Available records:
.....

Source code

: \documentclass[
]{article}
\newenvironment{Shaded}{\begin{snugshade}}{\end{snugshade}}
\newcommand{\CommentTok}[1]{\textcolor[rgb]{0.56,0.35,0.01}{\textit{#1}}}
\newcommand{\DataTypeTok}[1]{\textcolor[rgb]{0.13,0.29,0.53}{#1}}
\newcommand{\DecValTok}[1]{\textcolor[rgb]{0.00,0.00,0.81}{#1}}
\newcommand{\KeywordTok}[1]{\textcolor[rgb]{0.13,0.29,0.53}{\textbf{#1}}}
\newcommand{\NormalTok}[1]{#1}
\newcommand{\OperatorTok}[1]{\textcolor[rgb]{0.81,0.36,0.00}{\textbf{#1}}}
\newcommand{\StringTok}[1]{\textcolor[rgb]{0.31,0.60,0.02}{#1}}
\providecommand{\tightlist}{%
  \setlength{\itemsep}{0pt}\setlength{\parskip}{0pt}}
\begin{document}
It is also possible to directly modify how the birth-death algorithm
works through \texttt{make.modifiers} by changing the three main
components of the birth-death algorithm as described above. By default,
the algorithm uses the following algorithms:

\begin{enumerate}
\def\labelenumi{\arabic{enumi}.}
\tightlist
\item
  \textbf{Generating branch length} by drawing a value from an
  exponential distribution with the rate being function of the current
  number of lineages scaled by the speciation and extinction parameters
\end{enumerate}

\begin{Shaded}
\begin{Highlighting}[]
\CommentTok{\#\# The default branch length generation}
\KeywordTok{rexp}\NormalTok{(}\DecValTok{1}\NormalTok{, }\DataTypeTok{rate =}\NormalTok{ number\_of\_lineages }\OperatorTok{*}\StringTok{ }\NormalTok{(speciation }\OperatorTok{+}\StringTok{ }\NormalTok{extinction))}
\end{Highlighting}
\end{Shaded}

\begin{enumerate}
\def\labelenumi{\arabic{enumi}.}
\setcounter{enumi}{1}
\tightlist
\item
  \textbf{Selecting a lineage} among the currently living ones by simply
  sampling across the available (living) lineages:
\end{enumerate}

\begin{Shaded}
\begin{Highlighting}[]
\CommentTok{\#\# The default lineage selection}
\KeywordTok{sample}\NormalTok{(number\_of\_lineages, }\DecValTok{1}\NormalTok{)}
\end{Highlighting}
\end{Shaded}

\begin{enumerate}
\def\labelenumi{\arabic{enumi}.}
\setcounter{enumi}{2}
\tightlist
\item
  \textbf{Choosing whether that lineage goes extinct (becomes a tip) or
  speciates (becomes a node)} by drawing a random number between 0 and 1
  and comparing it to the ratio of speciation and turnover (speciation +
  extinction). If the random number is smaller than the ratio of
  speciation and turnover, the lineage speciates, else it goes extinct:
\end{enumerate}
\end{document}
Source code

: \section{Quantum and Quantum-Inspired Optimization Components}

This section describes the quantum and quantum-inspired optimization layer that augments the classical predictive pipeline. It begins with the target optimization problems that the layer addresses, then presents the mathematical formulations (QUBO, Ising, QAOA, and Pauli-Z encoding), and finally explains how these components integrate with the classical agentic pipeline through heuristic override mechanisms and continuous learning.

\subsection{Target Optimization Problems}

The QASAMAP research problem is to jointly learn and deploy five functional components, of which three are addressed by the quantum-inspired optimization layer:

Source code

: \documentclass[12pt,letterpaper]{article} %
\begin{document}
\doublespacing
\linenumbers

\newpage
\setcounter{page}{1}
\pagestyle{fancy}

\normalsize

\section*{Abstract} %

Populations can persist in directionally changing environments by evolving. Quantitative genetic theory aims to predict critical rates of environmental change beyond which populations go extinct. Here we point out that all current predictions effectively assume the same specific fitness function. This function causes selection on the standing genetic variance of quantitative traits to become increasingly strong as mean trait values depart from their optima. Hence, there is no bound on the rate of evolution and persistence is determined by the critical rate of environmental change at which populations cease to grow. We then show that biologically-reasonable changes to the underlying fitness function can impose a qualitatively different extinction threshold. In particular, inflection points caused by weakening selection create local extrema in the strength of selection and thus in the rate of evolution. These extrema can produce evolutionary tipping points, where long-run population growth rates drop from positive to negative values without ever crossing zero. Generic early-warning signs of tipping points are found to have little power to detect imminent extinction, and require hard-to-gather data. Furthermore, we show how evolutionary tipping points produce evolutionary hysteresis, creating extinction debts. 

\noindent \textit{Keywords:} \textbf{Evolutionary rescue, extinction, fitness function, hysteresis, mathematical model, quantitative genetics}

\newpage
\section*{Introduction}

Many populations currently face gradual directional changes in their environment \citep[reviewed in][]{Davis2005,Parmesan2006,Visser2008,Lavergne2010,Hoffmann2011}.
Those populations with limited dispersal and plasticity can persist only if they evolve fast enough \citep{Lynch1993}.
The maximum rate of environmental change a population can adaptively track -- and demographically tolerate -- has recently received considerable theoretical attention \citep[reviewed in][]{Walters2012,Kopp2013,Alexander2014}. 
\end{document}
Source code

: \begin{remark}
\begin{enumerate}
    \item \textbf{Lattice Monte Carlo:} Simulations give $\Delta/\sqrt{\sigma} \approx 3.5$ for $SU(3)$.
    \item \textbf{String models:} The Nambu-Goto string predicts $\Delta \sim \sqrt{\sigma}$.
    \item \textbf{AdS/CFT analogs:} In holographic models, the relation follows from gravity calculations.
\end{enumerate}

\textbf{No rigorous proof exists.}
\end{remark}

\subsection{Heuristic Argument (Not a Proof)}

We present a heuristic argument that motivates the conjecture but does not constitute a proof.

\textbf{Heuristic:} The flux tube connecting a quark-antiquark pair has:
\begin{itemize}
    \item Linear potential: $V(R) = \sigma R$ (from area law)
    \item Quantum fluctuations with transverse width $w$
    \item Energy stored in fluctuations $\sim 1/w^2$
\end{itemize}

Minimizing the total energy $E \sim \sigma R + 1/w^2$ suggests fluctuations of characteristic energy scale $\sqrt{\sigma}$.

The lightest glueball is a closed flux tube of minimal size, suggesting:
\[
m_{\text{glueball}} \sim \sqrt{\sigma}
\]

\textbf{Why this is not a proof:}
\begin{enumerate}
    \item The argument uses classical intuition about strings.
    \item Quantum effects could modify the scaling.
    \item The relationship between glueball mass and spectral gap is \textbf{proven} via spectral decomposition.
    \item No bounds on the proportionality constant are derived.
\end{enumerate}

.....

Exercise prompt:
Reproduce every line of the data without changing a word.

Task answer:
Source code

: \documentclass[
]{article}
\newenvironment{Shaded}{\begin{snugshade}}{\end{snugshade}}
\newcommand{\CommentTok}[1]{\textcolor[rgb]{0.56,0.35,0.01}{\textit{#1}}}
\newcommand{\DataTypeTok}[1]{\textcolor[rgb]{0.13,0.29,0.53}{#1}}
\newcommand{\DecValTok}[1]{\textcolor[rgb]{0.00,0.00,0.81}{#1}}
\newcommand{\KeywordTok}[1]{\textcolor[rgb]{0.13,0.29,0.53}{\textbf{#1}}}
\newcommand{\NormalTok}[1]{#1}
\newcommand{\OperatorTok}[1]{\textcolor[rgb]{0.81,0.36,0.00}{\textbf{#1}}}
\newcommand{\StringTok}[1]{\textcolor[rgb]{0.31,0.60,0.02}{#1}}
\providecommand{\tightlist}{%
  \setlength{\itemsep}{0pt}\setlength{\parskip}{0pt}}
\begin{document}
It is also possible to directly modify how the birth-death algorithm
works through \texttt{make.modifiers} by changing the three main
components of the birth-death algorithm as described above. By default,
the algorithm uses the following algorithms:

\begin{enumerate}
\def\labelenumi{\arabic{enumi}.}
\tightlist
\item
  \textbf{Generating branch length} by drawing a value from an
  exponential distribution with the rate being function of the current
  number of lineages scaled by the speciation and extinction parameters
\end{enumerate}

\begin{Shaded}
\begin{Highlighting}[]
\CommentTok{\#\# The default branch length generation}
\KeywordTok{rexp}\NormalTok{(}\DecValTok{1}\NormalTok{, }\DataTypeTok{rate =}\NormalTok{ number\_of\_lineages }\OperatorTok{*}\StringTok{ }\NormalTok{(speciation }\OperatorTok{+}\StringTok{ }\NormalTok{extinction))}
\end{Highlighting}
\end{Shaded}

\begin{enumerate}
\def\labelenumi{\arabic{enumi}.}
\setcounter{enumi}{1}
\tightlist
\item
  \textbf{Selecting a lineage} among the currently living ones by simply
  sampling across the available (living) lineages:
\end{enumerate}

\begin{Shaded}
\begin{Highlighting}[]
\CommentTok{\#\# The default lineage selection}
\KeywordTok{sample}\NormalTok{(number\_of\_lineages, }\DecValTok{1}\NormalTok{)}
\end{Highlighting}
\end{Shaded}

\begin{enumerate}
\def\labelenumi{\arabic{enumi}.}
\setcounter{enumi}{2}
\tightlist
\item
  \textbf{Choosing whether that lineage goes extinct (becomes a tip) or
  speciates (becomes a node)} by drawing a random number between 0 and 1
  and comparing it to the ratio of speciation and turnover (speciation +
  extinction). If the random number is smaller than the ratio of
  speciation and turnover, the lineage speciates, else it goes extinct:
\end{enumerate}
\end{document}
Source code

: \section{Quantum and Quantum-Inspired Optimization Components}

This section describes the quantum and quantum-inspired optimization layer that augments the classical predictive pipeline. It begins with the target optimization problems that the layer addresses, then presents the mathematical formulations (QUBO, Ising, QAOA, and Pauli-Z encoding), and finally explains how these components integrate with the classical agentic pipeline through heuristic override mechanisms and continuous learning.

\subsection{Target Optimization Problems}

The QASAMAP research problem is to jointly learn and deploy five functional components, of which three are addressed by the quantum-inspired optimization layer:

Source code

: \documentclass[12pt,letterpaper]{article} %
\begin{document}
\doublespacing
\linenumbers

\newpage
\setcounter{page}{1}
\pagestyle{fancy}

\normalsize

\section*{Abstract} %

Populations can persist in directionally changing environments by evolving. Quantitative genetic theory aims to predict critical rates of environmental change beyond which populations go extinct. Here we point out that all current predictions effectively assume the same specific fitness function. This function causes selection on the standing genetic variance of quantitative traits to become increasingly strong as mean trait values depart from their optima. Hence, there is no bound on the rate of evolution and persistence is determined by the critical rate of environmental change at which populations cease to grow. We then show that biologically-reasonable changes to the underlying fitness function can impose a qualitatively different extinction threshold. In particular, inflection points caused by weakening selection create local extrema in the strength of selection and thus in the rate of evolution. These extrema can produce evolutionary tipping points, where long-run population growth rates drop from positive to negative values without ever crossing zero. Generic early-warning signs of tipping points are found to have little power to detect imminent extinction, and require hard-to-gather data. Furthermore, we show how evolutionary tipping points produce evolutionary hysteresis, creating extinction debts. 

\noindent \textit{Keywords:} \textbf{Evolutionary rescue, extinction, fitness function, hysteresis, mathematical model, quantitative genetics}

\newpage
\section*{Introduction}

Many populations currently face gradual directional changes in their environment \citep[reviewed in][]{Davis2005,Parmesan2006,Visser2008,Lavergne2010,Hoffmann2011}.
Those populations with limited dispersal and plasticity can persist only if they evolve fast enough \citep{Lynch1993}.
The maximum rate of environmental change a population can adaptively track -- and demographically tolerate -- has recently received considerable theoretical attention \citep[reviewed in][]{Walters2012,Kopp2013,Alexander2014}. 
\end{document}
Source code

: \begin{remark}
\begin{enumerate}
    \item \textbf{Lattice Monte Carlo:} Simulations give $\Delta/\sqrt{\sigma} \approx 3.5$ for $SU(3)$.
    \item \textbf{String models:} The Nambu-Goto string predicts $\Delta \sim \sqrt{\sigma}$.
    \item \textbf{AdS/CFT analogs:} In holographic models, the relation follows from gravity calculations.
\end{enumerate}

\textbf{No rigorous proof exists.}
\end{remark}

\subsection{Heuristic Argument (Not a Proof)}

We present a heuristic argument that motivates the conjecture but does not constitute a proof.

\textbf{Heuristic:} The flux tube connecting a quark-antiquark pair has:
\begin{itemize}
    \item Linear potential: $V(R) = \sigma R$ (from area law)
    \item Quantum fluctuations with transverse width $w$
    \item Energy stored in fluctuations $\sim 1/w^2$
\end{itemize}

Minimizing the total energy $E \sim \sigma R + 1/w^2$ suggests fluctuations of characteristic energy scale $\sqrt{\sigma}$.

The lightest glueball is a closed flux tube of minimal size, suggesting:
\[
m_{\text{glueball}} \sim \sqrt{\sigma}
\]

\textbf{Why this is not a proof:}
\begin{enumerate}
    \item The argument uses classical intuition about strings.
    \item Quantum effects could modify the scaling.
    \item The relationship between glueball mass and spectral gap is \textbf{proven} via spectral decomposition.
    \item No bounds on the proportionality constant are derived.
\end{enumerate}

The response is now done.